Ski Mail

What we communicate in seconds on our smartphones used to take days. For instance, skiing heavy packs of mail over Western mountain ranges in the dead of winter could take the better part of a week. The most famous mail carrier of the pioneer era was Snowshoe Thompson. Starting in 1855, he skied the mail ninety miles over the Sierra Nevada from Placerville to Carson Valley. The route took three days there and two days back. Snowshoe did this twice a month for twenty years with a hundred pound pack! Of course, he was originally from Norway. Unlike mere mortals, Norwegians are born to do stuff like that.
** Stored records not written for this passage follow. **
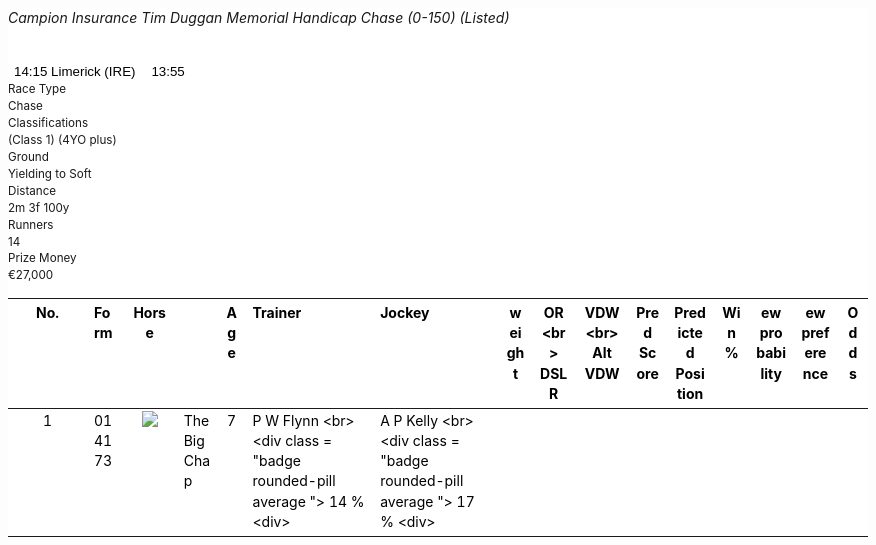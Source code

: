 <div class="row">    <div class="col-md-8 gx-3">      <div class="card m-3 h-lg-100">        <div class="card-header bg-light btn-reveal-trigger pt-2 pb-2">          <div class="d-flex flex-between-center row">            <div class="col-auto">              <h6 class="m-0 fw-bold fs--1">Campion Insurance Tim Duggan Memorial Handicap Chase (0-150) (Listed)</h6>            </div>            <div class="col-auto d-flex">              <div class="pe-2">                <div class="mb-0">                  <span class="pe-0">                    <button class="dropdown-toggle fs-0" style="background-color: transparent;border: none;" id="courseToggleDD" type="button" data-bs-toggle="dropdown" aria-haspopup="true" aria-expanded="false"> 14:15 Limerick (IRE) </button>                  </span>                  <span class="ps-0">                    <button class="fs-0" style="background-color: transparent;border: none;" type="button"> 13:55 </button>                  </span>                </div>              </div>            </div>          </div>        </div>        <div class="card-body pt-2 pb-2" id="race-information-div" style="font-size: .8333em;">          <div class="fs--1 mb-0">            <div class="row">              <div class="col ms-0">                <div class="ps-0 pt-0 pe-0 pb-1 text-center fw-bold text-nowrap">Race Type</div>                <div class="ps-0 pt-1 pe-0 pb-1 text-center">Chase</div>              </div>              <div class="col">                <div scope="col" class="ps-0 pt-0 pe-0 pb-1 text-center fw-bold text-nowrap">Classifications</div>                <div class="ps-0 pt-1 pe-0 pb-1 text-center">(Class 1) (4YO plus)</div>              </div>              <div class="col">                <div scope="col" class="ps-0 pt-0 pe-0 pb-1 text-center fw-bold text-nowrap">Ground</div>                <div class="ps-0 pt-1 pe-0 pb-1 text-center">Yielding to Soft </div>              </div>              <div class="col">                <div scope="col" class="ps-0 pt-0 pe-0 pb-1 text-center fw-bold text-nowrap">Distance</div>                <div class="ps-0 pt-1 pe-0 pb-1 text-center">2m 3f 100y</div>              </div>              <div class="col">                <div scope="col" class="ps-0 pt-0 pe-0 pb-1 text-center fw-bold text-nowrap">Runners </div>                <div class="ps-0 pt-1 pe-0 pb-1 text-center">14 </div>              </div>              <div class="col">                <div scope="col" class="ps-0 pt-0 pe-0 pb-1 text-center fw-bold text-nowrap">Prize Money </div>                <div class="ps-0 pt-1 pe-0 pb-1 text-center">€27,000 </div>              </div>            </div>          </div>        </div>      </div>    </div>  </div>
<div class="table-responsive"> 
<table class="table table-hover" style="color: black; width: auto !important; margin-left: auto; margin-right: auto;">
 <thead>
  <tr>
   <th style="text-align:center;"> No. </th>
   <th style="text-align:left;"> Form </th>
   <th style="text-align:center;"> Horse </th>
   <th style="text-align:left;">  </th>
   <th style="text-align:center;"> Age </th>
   <th style="text-align:left;"> Trainer </th>
   <th style="text-align:left;"> Jockey </th>
   <th style="text-align:center;"> weight </th>
   <th style="text-align:center;"> OR &lt;br&gt; DSLR </th>
   <th style="text-align:center;"> VDW &lt;br&gt; Alt VDW </th>
   <th style="text-align:center;"> Pred Score </th>
   <th style="text-align:center;"> Predicted Position </th>
   <th style="text-align:center;"> Win % </th>
   <th style="text-align:center;"> ew probability </th>
   <th style="text-align:center;"> ew preference </th>
   <th style="text-align:center;"> Odds </th>
  </tr>
 </thead>
<tbody>
  <tr>
   <td style="text-align:center;width: 65px; "> 1 </td>
   <td style="text-align:left;"> 014173 </td>
   <td style="text-align:center;width: 40px; ">  <html><body><img src="https://www.attheraces.com/images/silks/20241228/20241228lim141501.png?v=2"></body></html>
</td>
   <td style="text-align:left;"> The Big Chap </td>
   <td style="text-align:center;"> 7 </td>
   <td style="text-align:left;"> P W Flynn &lt;br&gt; &lt;div class = "badge rounded-pill average "&gt; 14 % &lt;div&gt; </td>
   <td style="text-align:left;"> A P Kelly  &lt;br&gt; &lt;div class = "badge rounded-pill average "&gt; 17 % &lt;div&gt; </td>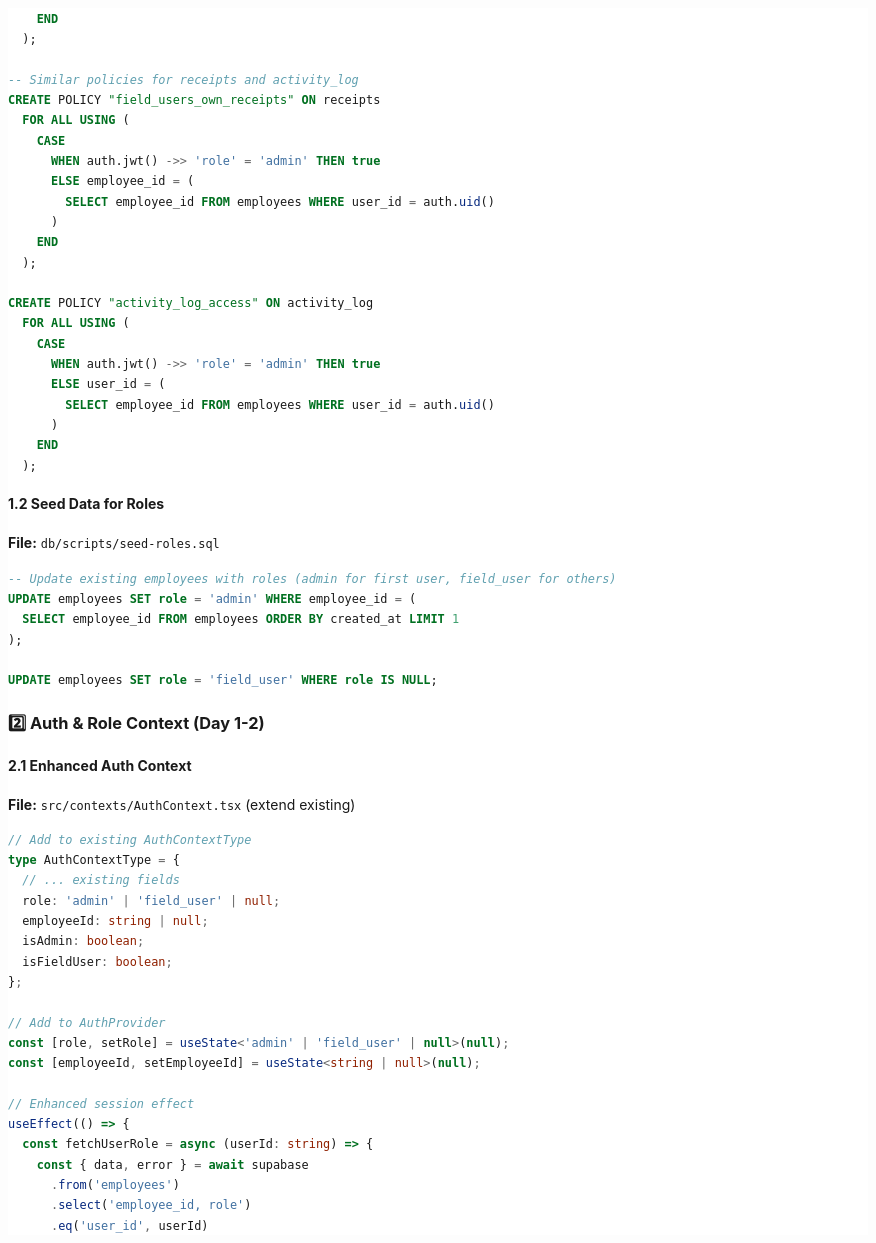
 ```sql
    END
  );

-- Similar policies for receipts and activity_log
CREATE POLICY "field_users_own_receipts" ON receipts
  FOR ALL USING (
    CASE
      WHEN auth.jwt() ->> 'role' = 'admin' THEN true
      ELSE employee_id = (
        SELECT employee_id FROM employees WHERE user_id = auth.uid()
      )
    END
  );

CREATE POLICY "activity_log_access" ON activity_log
  FOR ALL USING (
    CASE
      WHEN auth.jwt() ->> 'role' = 'admin' THEN true
      ELSE user_id = (
        SELECT employee_id FROM employees WHERE user_id = auth.uid()
      )
    END
  );
```

#### **1.2 Seed Data for Roles**

**File:** `db/scripts/seed-roles.sql`

```sql
-- Update existing employees with roles (admin for first user, field_user for others)
UPDATE employees SET role = 'admin' WHERE employee_id = (
  SELECT employee_id FROM employees ORDER BY created_at LIMIT 1
);

UPDATE employees SET role = 'field_user' WHERE role IS NULL;
```

### 2️⃣ Auth & Role Context (Day 1-2)

#### **2.1 Enhanced Auth Context**

**File:** `src/contexts/AuthContext.tsx` (extend existing)

```typescript
// Add to existing AuthContextType
type AuthContextType = {
  // ... existing fields
  role: 'admin' | 'field_user' | null;
  employeeId: string | null;
  isAdmin: boolean;
  isFieldUser: boolean;
};

// Add to AuthProvider
const [role, setRole] = useState<'admin' | 'field_user' | null>(null);
const [employeeId, setEmployeeId] = useState<string | null>(null);

// Enhanced session effect
useEffect(() => {
  const fetchUserRole = async (userId: string) => {
    const { data, error } = await supabase
      .from('employees')
      .select('employee_id, role')
      .eq('user_id', userId)
```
But Snowshoe was not the only one. In 1880, there were fifty skiing mail carriers in the state of Colorado alone. With mining camps scattered across the tops of the Rockies, these guys regularly braved blizzards, snow blindness, and avalanches to get the mail through.

The most famous skiing mail carrier of the Cascade Range was John Craig. Sadly, he’s remembered less for the amazing feats he did accomplish, than for the one he didn’t. In December of 1877, Craig set off to ski the Christmas mail from McKenzie Bridge to Camp Polk (near present day Sisters) over McKenzie Pass. He never made it. In the spring, his frozen body was found in the cabin he had built near the halfway point. Apparently, Craig reached the cabin as planned and built a fire, but due to illness or misfortune, couldn’t keep it going. He crawled into the warm ashes, drew a quilt over himself and died.

Craig’s tragic end inspired an annual ski event that has persisted, off and on, for eight decades. The John Craig Memorial Ski began in 1934 over the same route pioneered by Craig. Since the historic McKenzie Pass road is closed to vehicles in the winter and left unplowed, it’s possible for cross-country skiers to imagine what Craig experienced. In fact, in some years, the memorial has even included a nineteen mile race during which the racers carried bags of mail.

Fortunately for me, this year’s memorial ski was less ambitious. Participants skied a thirteen mile tour to the pass and back from the east gate. Still, the almost two thousand foot climb to the summit was tough. I wasn’t carrying a heavy pack of mail, but I did have one letter from a friend I’d received the day before. It seemed fitting to carry a letter in my pack. It served as a reminder that staying in touch as easily as we do in the digital age is something I shouldn’t take for granted.

 

The Lowly Rock Jack

 

When the ground is too sandy or rocky to sink a fence post, you gotta come up with an alternative. A wire basket filled with rocks is the favored solution around here. Throughout the West there are variations on this theme. Where wood is plentiful, the rocks might be corralled in a square or triangular box.

Different regions have different styles and names for their rock-assisted fencing contraptions. I’ve heard them called rock jacks, rock cribs, or gabions. There are probably more names than that. I like rock jacks. It seems to match their utilitarian nature and appearance.

Most rock jacks are hardly noticed as one speeds past them mile after mile across the rangelands. But there are a few out Steens Mountain way that rise above the ordinary. Leave it to those Oregon buckaroos to jazz things up with an occasional hubcap.

 

Mountain Thoughts

 

South Sister thinks up her own cloud. In meteorological terms, this Cascade volcano is creating an altocumulus standing lenticular cloud. She is particularly good at coming up with these. I’ve yet to learn why that is — maybe it has something to do with how her slopes are shaped? For whatever reason, she often has her head in the clouds. We’re alike that way.

 

 

Christmas in the Great Basin

 

In December, the Great Basin makes do with a meager palette. I often drive the better part of a day across the frigid “sagebrush ocean” to be with family in Central Oregon for the holidays. Hundreds of miles go by with only a wintry blue sky, the dark brown of volcanic rocks and dormant trees, faint suggestions of green on sage and juniper, wistful tan on the occasional wind-blasted building, and white skiffs of drifted snow. But every so often there’s a settlement — and the color red.

A few years ago, I came across this cheery wreath in Crane, Oregon.